その一瞬で信一先生は魔術を発動させるところに至ったのだろう、周囲から魔力が引き出された――極少量が。
「――断絶する」
詠唱は一つ、起こりえたのは何かを断ち切ったという事象のみ。
それは決して太陽ではなく――思考する間に太陽が信一先生へと直撃。
「な、に?」
しなかった。
直撃する直前――何事もなかったかのように太陽が消失した。
「物理干渉のない炎で何をしようとしていたのかね?
なるほど、確かにそれは強力な炎だったとも――それは認めよう。
ああだが君は何か勘違いしてないかね?
マッチ一本分の火が付かないようにするのと、その炎が付かないようにするのに差があるとでも?
無い、違いは無いのだよ。
なぜならば酸素が無ければ火は燃えないのだから――ついでにいうのならば空気を介さなければ熱も伝わらない。

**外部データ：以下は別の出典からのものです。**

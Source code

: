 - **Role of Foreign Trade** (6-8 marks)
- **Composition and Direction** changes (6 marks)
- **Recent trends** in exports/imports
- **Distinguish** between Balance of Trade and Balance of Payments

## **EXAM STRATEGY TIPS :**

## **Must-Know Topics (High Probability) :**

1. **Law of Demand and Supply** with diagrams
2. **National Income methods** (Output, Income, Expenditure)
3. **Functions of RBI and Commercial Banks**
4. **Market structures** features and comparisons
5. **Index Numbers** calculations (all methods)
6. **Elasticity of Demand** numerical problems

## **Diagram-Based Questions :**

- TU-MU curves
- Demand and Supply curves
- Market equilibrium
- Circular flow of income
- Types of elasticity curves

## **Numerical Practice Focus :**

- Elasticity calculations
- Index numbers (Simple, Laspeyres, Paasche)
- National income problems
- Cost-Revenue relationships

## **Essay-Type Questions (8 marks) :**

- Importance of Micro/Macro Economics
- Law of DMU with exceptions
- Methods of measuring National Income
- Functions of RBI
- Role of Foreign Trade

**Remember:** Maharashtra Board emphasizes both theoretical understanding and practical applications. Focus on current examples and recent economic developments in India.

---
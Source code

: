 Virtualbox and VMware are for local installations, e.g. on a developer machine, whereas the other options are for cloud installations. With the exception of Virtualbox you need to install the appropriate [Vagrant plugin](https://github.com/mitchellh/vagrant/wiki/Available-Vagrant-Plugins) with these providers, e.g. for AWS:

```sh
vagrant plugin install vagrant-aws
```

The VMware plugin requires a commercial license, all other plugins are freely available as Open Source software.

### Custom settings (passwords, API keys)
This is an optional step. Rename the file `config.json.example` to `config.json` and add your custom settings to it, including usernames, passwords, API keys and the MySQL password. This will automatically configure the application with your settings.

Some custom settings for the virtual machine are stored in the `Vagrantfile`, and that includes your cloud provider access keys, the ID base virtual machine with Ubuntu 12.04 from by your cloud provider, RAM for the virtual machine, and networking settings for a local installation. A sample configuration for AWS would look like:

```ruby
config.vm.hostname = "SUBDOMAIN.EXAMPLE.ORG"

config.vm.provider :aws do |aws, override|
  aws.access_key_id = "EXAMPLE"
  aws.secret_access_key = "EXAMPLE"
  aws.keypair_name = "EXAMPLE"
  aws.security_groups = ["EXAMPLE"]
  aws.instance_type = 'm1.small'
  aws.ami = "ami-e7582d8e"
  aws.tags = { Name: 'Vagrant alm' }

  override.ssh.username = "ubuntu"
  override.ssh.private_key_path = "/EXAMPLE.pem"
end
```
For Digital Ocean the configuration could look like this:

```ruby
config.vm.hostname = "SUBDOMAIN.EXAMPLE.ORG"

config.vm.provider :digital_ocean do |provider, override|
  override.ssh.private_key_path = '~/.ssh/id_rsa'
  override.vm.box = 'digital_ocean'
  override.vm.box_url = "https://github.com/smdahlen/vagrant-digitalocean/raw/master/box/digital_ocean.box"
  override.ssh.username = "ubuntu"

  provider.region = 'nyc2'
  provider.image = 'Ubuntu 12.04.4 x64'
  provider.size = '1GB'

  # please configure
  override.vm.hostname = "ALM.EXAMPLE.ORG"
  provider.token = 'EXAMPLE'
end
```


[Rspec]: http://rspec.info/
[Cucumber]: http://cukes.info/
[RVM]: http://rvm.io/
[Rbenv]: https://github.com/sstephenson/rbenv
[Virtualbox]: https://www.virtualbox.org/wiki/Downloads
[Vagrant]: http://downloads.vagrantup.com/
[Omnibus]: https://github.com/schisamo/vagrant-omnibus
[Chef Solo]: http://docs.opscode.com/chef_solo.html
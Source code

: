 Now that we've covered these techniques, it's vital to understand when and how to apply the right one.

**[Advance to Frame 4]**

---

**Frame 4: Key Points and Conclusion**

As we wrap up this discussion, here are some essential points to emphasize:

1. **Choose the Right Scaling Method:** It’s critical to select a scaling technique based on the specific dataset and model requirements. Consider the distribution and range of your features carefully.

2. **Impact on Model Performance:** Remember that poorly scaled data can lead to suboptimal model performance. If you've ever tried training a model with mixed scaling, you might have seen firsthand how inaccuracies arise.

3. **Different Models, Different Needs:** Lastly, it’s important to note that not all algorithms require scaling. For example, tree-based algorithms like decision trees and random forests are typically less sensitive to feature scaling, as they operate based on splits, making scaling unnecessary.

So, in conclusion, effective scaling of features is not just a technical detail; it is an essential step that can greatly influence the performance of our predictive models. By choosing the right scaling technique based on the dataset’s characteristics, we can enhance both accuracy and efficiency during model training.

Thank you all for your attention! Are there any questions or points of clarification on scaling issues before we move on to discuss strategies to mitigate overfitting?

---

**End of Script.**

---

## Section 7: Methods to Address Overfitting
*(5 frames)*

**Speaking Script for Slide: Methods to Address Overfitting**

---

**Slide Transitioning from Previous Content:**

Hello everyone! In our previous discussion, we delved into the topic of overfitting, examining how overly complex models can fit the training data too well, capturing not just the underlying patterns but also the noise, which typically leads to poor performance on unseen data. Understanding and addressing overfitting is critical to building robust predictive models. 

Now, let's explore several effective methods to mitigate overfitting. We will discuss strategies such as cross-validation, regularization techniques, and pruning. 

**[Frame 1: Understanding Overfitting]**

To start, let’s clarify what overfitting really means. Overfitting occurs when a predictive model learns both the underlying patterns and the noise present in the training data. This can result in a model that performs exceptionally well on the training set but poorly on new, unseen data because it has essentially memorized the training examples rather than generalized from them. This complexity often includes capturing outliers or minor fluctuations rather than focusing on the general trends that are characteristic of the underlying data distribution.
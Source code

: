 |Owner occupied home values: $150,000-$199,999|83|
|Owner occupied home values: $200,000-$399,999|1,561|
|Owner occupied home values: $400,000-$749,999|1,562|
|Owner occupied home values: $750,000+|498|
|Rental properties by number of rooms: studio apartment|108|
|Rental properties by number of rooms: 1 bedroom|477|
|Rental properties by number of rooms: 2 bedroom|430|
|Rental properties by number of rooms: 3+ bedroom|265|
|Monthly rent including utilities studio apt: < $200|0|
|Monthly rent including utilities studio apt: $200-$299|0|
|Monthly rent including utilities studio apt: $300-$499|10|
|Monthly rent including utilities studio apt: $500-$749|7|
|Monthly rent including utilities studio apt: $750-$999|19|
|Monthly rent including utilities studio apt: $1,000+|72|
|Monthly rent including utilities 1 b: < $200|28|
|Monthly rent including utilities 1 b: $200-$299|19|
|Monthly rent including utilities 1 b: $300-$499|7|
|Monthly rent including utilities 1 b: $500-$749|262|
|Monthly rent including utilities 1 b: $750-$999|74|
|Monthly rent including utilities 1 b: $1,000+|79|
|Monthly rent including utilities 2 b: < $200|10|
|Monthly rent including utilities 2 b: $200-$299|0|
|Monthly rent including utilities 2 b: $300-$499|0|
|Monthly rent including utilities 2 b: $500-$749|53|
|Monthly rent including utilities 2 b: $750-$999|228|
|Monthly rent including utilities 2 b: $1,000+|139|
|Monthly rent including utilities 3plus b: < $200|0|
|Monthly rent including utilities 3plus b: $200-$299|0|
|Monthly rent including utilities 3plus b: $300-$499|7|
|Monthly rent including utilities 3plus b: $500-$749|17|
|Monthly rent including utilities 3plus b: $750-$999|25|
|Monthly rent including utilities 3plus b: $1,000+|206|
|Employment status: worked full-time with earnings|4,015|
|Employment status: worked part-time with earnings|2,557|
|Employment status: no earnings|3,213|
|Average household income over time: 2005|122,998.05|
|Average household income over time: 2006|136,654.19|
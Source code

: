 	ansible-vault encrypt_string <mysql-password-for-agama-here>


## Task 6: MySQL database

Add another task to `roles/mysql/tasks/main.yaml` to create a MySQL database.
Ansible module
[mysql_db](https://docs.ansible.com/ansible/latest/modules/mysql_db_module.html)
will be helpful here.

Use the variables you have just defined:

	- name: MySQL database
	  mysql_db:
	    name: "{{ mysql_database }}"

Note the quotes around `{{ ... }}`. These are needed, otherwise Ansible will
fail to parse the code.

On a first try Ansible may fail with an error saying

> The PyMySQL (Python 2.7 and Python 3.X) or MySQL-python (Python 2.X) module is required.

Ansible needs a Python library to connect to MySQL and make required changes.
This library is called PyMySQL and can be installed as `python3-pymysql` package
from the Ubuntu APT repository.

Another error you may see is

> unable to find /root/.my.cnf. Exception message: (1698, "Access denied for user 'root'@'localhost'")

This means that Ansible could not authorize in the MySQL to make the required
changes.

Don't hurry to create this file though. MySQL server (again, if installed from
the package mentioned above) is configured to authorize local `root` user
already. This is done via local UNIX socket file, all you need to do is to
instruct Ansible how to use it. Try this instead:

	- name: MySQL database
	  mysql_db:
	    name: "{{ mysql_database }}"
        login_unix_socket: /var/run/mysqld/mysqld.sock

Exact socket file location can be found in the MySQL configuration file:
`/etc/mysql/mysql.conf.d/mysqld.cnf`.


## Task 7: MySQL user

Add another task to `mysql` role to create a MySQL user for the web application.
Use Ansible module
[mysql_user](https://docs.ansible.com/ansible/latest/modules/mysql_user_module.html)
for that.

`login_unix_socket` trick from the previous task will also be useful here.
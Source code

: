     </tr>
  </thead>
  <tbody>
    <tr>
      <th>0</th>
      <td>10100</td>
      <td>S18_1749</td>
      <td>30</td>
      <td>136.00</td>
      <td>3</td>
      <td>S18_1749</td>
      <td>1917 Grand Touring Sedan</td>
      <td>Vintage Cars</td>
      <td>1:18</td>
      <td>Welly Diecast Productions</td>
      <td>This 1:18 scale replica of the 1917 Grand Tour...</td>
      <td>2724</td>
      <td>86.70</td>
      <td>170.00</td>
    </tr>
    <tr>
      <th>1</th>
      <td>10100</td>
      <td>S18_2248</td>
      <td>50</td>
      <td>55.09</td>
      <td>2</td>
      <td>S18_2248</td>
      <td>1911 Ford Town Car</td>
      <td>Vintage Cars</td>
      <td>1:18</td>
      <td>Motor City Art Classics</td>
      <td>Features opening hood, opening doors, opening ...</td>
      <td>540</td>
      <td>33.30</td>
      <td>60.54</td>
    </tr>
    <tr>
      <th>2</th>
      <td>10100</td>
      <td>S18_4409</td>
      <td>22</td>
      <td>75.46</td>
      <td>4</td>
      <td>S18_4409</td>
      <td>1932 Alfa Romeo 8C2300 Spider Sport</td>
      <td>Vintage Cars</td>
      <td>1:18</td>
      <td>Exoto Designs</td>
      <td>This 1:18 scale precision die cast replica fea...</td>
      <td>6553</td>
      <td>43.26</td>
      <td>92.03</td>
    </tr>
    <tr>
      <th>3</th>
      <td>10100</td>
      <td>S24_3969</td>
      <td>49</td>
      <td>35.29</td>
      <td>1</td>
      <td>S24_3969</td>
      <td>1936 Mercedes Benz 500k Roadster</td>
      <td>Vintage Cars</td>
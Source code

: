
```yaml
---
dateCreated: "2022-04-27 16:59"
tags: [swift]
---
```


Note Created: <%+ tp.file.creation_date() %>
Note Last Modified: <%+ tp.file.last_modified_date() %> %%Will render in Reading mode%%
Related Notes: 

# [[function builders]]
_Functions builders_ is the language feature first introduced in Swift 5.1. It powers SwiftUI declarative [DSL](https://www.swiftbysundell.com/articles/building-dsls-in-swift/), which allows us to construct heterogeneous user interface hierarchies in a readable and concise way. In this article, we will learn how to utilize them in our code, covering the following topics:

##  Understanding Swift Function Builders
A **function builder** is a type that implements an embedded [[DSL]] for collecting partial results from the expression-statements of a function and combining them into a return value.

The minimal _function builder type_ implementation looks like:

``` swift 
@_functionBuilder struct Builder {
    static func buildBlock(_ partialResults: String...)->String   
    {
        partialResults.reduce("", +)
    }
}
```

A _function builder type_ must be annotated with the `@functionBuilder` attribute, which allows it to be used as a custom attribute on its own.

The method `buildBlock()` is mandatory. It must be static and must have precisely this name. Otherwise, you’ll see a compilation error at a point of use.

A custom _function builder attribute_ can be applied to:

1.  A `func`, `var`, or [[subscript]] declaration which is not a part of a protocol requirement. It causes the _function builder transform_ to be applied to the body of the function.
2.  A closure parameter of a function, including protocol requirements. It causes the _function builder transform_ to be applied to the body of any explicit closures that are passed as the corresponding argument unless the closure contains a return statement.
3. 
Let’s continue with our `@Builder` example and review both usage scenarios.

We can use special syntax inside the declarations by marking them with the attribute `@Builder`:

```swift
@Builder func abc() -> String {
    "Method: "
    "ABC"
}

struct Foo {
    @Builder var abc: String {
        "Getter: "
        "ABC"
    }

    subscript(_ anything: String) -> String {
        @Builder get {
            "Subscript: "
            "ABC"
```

ならば空気を断ち切り、分かち、人工的に真空をつくればいいだけだろう?」
苦笑をしたい、何をどうすれば一言の詠唱でそんなことができるかが分からないからだ。
――ハ、ハハと修介の笑い声が聞こえ、そしてぴたりとそれがとまり。
「……なるほど、理解しました信一先生」
御堂 修介は橘 信一にそういった。
あれ主人公のバトルに入れなかった?
おかしい、余裕で入れる感じだったんです。
というよりこのバトルが予定より伸びすぎましたorz
というかバトルもなんだか失敗した感じで……多分そのうち書き直すと思います。
深夜のテンションって怖いですね。